Source texts of formatted documents:
■ ■ ■
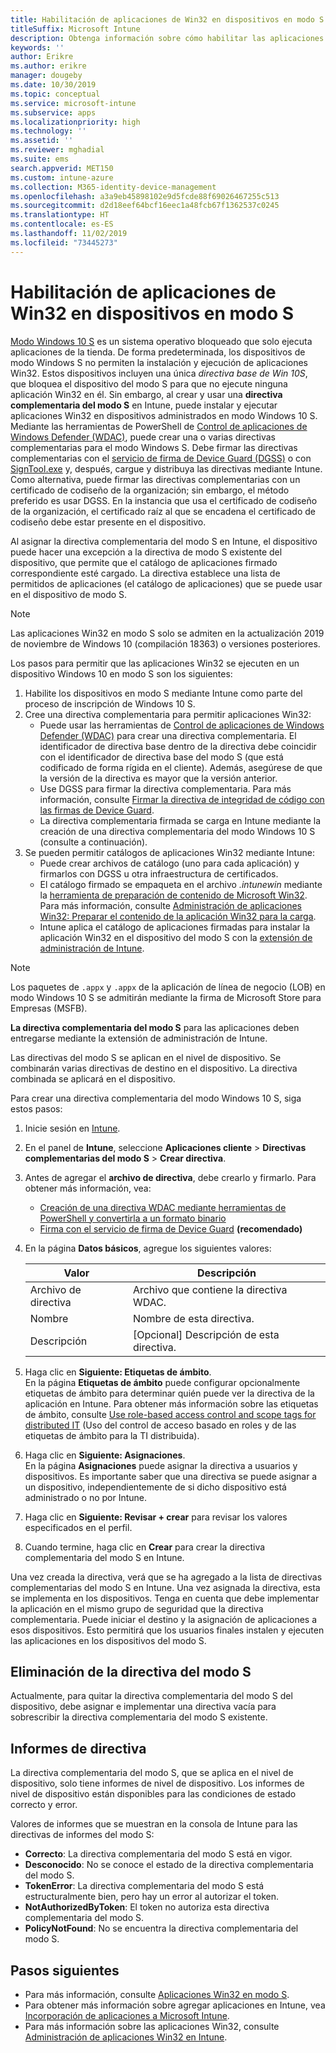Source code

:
 ```yaml
---
title: Habilitación de aplicaciones de Win32 en dispositivos en modo S
titleSuffix: Microsoft Intune
description: Obtenga información sobre cómo habilitar las aplicaciones de Win32 en dispositivos en modo S mediante Microsoft Intune.
keywords: ''
author: Erikre
ms.author: erikre
manager: dougeby
ms.date: 10/30/2019
ms.topic: conceptual
ms.service: microsoft-intune
ms.subservice: apps
ms.localizationpriority: high
ms.technology: ''
ms.assetid: ''
ms.reviewer: mghadial
ms.suite: ems
search.appverid: MET150
ms.custom: intune-azure
ms.collection: M365-identity-device-management
ms.openlocfilehash: a3a9eb45898102e9d5fcde88f69026467255c513
ms.sourcegitcommit: d2d18eef64bcf16eec1a48fcb67f1362537c0245
ms.translationtype: HT
ms.contentlocale: es-ES
ms.lasthandoff: 11/02/2019
ms.locfileid: "73445273"
---
```

# <a name="enable-win32-apps-on-s-mode-devices"></a>Habilitación de aplicaciones de Win32 en dispositivos en modo S

[Modo Windows 10 S](https://docs.microsoft.com/windows/deployment/s-mode) es un sistema operativo bloqueado que solo ejecuta aplicaciones de la tienda. De forma predeterminada, los dispositivos de modo Windows S no permiten la instalación y ejecución de aplicaciones Win32. Estos dispositivos incluyen una única *directiva base de Win 10S*, que bloquea el dispositivo del modo S para que no ejecute ninguna aplicación Win32 en él. Sin embargo, al crear y usar una **directiva complementaria del modo S** en Intune, puede instalar y ejecutar aplicaciones Win32 en dispositivos administrados en modo Windows 10 S. Mediante las herramientas de PowerShell de [Control de aplicaciones de Windows Defender (WDAC)](https://docs.microsoft.com/windows/security/threat-protection/windows-defender-application-control/windows-defender-application-control), puede crear una o varias directivas complementarias para el modo Windows S. Debe firmar las directivas complementarias con el [servicio de firma de Device Guard (DGSS)](https://go.microsoft.com/fwlink/?linkid=2095629) o con [SignTool.exe](https://docs.microsoft.com/windows/security/threat-protection/windows-defender-application-control/signing-policies-with-signtool) y, después, cargue y distribuya las directivas mediante Intune. Como alternativa, puede firmar las directivas complementarias con un certificado de codiseño de la organización; sin embargo, el método preferido es usar DGSS. En la instancia que usa el certificado de codiseño de la organización, el certificado raíz al que se encadena el certificado de codiseño debe estar presente en el dispositivo.

Al asignar la directiva complementaria del modo S en Intune, el dispositivo puede hacer una excepción a la directiva de modo S existente del dispositivo, que permite que el catálogo de aplicaciones firmado correspondiente esté cargado. La directiva establece una lista de permitidos de aplicaciones (el catálogo de aplicaciones) que se puede usar en el dispositivo de modo S.

> [!NOTE]
> Las aplicaciones Win32 en modo S solo se admiten en la actualización 2019 de noviembre de Windows 10 (compilación 18363) o versiones posteriores.

<!-- Add WDAC tooling diagram  -->

Los pasos para permitir que las aplicaciones Win32 se ejecuten en un dispositivo Windows 10 en modo S son los siguientes:

1. Habilite los dispositivos en modo S mediante Intune como parte del proceso de inscripción de Windows 10 S.
2. Cree una directiva complementaria para permitir aplicaciones Win32:
   - Puede usar las herramientas de [Control de aplicaciones de Windows Defender (WDAC)](https://docs.microsoft.com/windows/security/threat-protection/windows-defender-application-control/windows-defender-application-control) para crear una directiva complementaria. El identificador de directiva base dentro de la directiva debe coincidir con el identificador de directiva base del modo S (que está codificado de forma rígida en el cliente). Además, asegúrese de que la versión de la directiva es mayor que la versión anterior.
   - Use DGSS para firmar la directiva complementaria. Para más información, consulte [Firmar la directiva de integridad de código con las firmas de Device Guard](https://docs.microsoft.com/microsoft-store/sign-code-integrity-policy-with-device-guard-signing).
   - La directiva complementaria firmada se carga en Intune mediante la creación de una directiva complementaria del modo Windows 10 S (consulte a continuación).
3. Se pueden permitir catálogos de aplicaciones Win32 mediante Intune:
   - Puede crear archivos de catálogo (uno para cada aplicación) y firmarlos con DGSS u otra infraestructura de certificados.
   - El catálogo firmado se empaqueta en el archivo *.intunewin* mediante la [herramienta de preparación de contenido de Microsoft Win32](https://go.microsoft.com/fwlink/?linkid=2065730). Para más información, consulte [Administración de aplicaciones Win32: Preparar el contenido de la aplicación Win32 para la carga](~/apps/apps-win32-app-management.md#prepare-the-win32-app-content-for-upload).
   - Intune aplica el catálogo de aplicaciones firmadas para instalar la aplicación Win32 en el dispositivo del modo S con la [extensión de administración de Intune](~/apps/intune-management-extension.md).

> [!NOTE]
> Los paquetes de `.appx` y `.appx` de la aplicación de línea de negocio (LOB) en modo Windows 10 S se admitirán mediante la firma de Microsoft Store para Empresas (MSFB).
>
> **La directiva complementaria del modo S** para las aplicaciones deben entregarse mediante la extensión de administración de Intune.
>
> Las directivas del modo S se aplican en el nivel de dispositivo. Se combinarán varias directivas de destino en el dispositivo. La directiva combinada se aplicará en el dispositivo.

Para crear una directiva complementaria del modo Windows 10 S, siga estos pasos:

1. Inicie sesión en [Intune](https://go.microsoft.com/fwlink/?linkid=2090973).
2. En el panel de **Intune**, seleccione **Aplicaciones cliente** > **Directivas complementarias del modo S** > **Crear directiva**.
3. Antes de agregar el **archivo de directiva**, debe crearlo y firmarlo. Para obtener más información, vea:
    - [Creación de una directiva WDAC mediante herramientas de PowerShell y convertirla a un formato binario](https://go.microsoft.com/fwlink/?linkid=2095387)
    - [Firma con el servicio de firma de Device Guard](https://go.microsoft.com/fwlink/?linkid=2095629) **(recomendado)**

4. En la página **Datos básicos**, agregue los siguientes valores:

    | Valor | Descripción |
    |--------------|------------------------------------------------|
    | Archivo de directiva | Archivo que contiene la directiva WDAC. |
    | Nombre | Nombre de esta directiva. |
    | Descripción | [Opcional] Descripción de esta directiva. |

5. Haga clic en **Siguiente: Etiquetas de ámbito**.<br>
   En la página **Etiquetas de ámbito** puede configurar opcionalmente etiquetas de ámbito para determinar quién puede ver la directiva de la aplicación en Intune. Para obtener más información sobre las etiquetas de ámbito, consulte [Use role-based access control and scope tags for distributed IT](~/fundamentals/scope-tags.md) (Uso del control de acceso basado en roles y de las etiquetas de ámbito para la TI distribuida).

6. Haga clic en **Siguiente: Asignaciones**.<br>
   En la página **Asignaciones** puede asignar la directiva a usuarios y dispositivos. Es importante saber que una directiva se puede asignar a un dispositivo, independientemente de si dicho dispositivo está administrado o no por Intune.
7. Haga clic en **Siguiente: Revisar + crear** para revisar los valores especificados en el perfil.
8. Cuando termine, haga clic en **Crear** para crear la directiva complementaria del modo S en Intune. 

Una vez creada la directiva, verá que se ha agregado a la lista de directivas complementarias del modo S en Intune. Una vez asignada la directiva, esta se implementa en los dispositivos. Tenga en cuenta que debe implementar la aplicación en el mismo grupo de seguridad que la directiva complementaria. Puede iniciar el destino y la asignación de aplicaciones a esos dispositivos. Esto permitirá que los usuarios finales instalen y ejecuten las aplicaciones en los dispositivos del modo S.

## <a name="removal-of-s-mode-policy"></a>Eliminación de la directiva del modo S

Actualmente, para quitar la directiva complementaria del modo S del dispositivo, debe asignar e implementar una directiva vacía para sobrescribir la directiva complementaria del modo S existente.

## <a name="policy-reporting"></a>Informes de directiva

La directiva complementaria del modo S, que se aplica en el nivel de dispositivo, solo tiene informes de nivel de dispositivo. Los informes de nivel de dispositivo están disponibles para las condiciones de estado correcto y error. 

Valores de informes que se muestran en la consola de Intune para las directivas de informes del modo S:
- **Correcto**: La directiva complementaria del modo S está en vigor.
- **Desconocido**: No se conoce el estado de la directiva complementaria del modo S.
- **TokenError**: La directiva complementaria del modo S está estructuralmente bien, pero hay un error al autorizar el token.
- **NotAuthorizedByToken**: El token no autoriza esta directiva complementaria del modo S.
- **PolicyNotFound**: No se encuentra la directiva complementaria del modo S.

## <a name="next-steps"></a>Pasos siguientes

- Para más información, consulte [Aplicaciones Win32 en modo S](https://docs.microsoft.com/windows/security/threat-protection/windows-defender-application-control/lob-win32-apps-on-s).
- Para obtener más información sobre agregar aplicaciones en Intune, vea [Incorporación de aplicaciones a Microsoft Intune](apps-add.md).
- Para más información sobre las aplicaciones Win32, consulte [Administración de aplicaciones Win32 en Intune](~/apps/apps-win32-app-management.md).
■ ■ ■
### REQUIREMENT
Look above for the line with "Nombre de esta directiva. |" and the line with "6. Haga clic", and reproduce exactly those two lines plus every line between, nothing more.

### RESPONSE BOX
    | Nombre | Nombre de esta directiva. |
    | Descripción | [Opcional] Descripción de esta directiva. |

5. Haga clic en **Siguiente: Etiquetas de ámbito**.<br>
   En la página **Etiquetas de ámbito** puede configurar opcionalmente etiquetas de ámbito para determinar quién puede ver la directiva de la aplicación en Intune. Para obtener más información sobre las etiquetas de ámbito, consulte [Use role-based access control and scope tags for distributed IT](~/fundamentals/scope-tags.md) (Uso del control de acceso basado en roles y de las etiquetas de ámbito para la TI distribuida).

6. Haga clic en **Siguiente: Asignaciones**.<br>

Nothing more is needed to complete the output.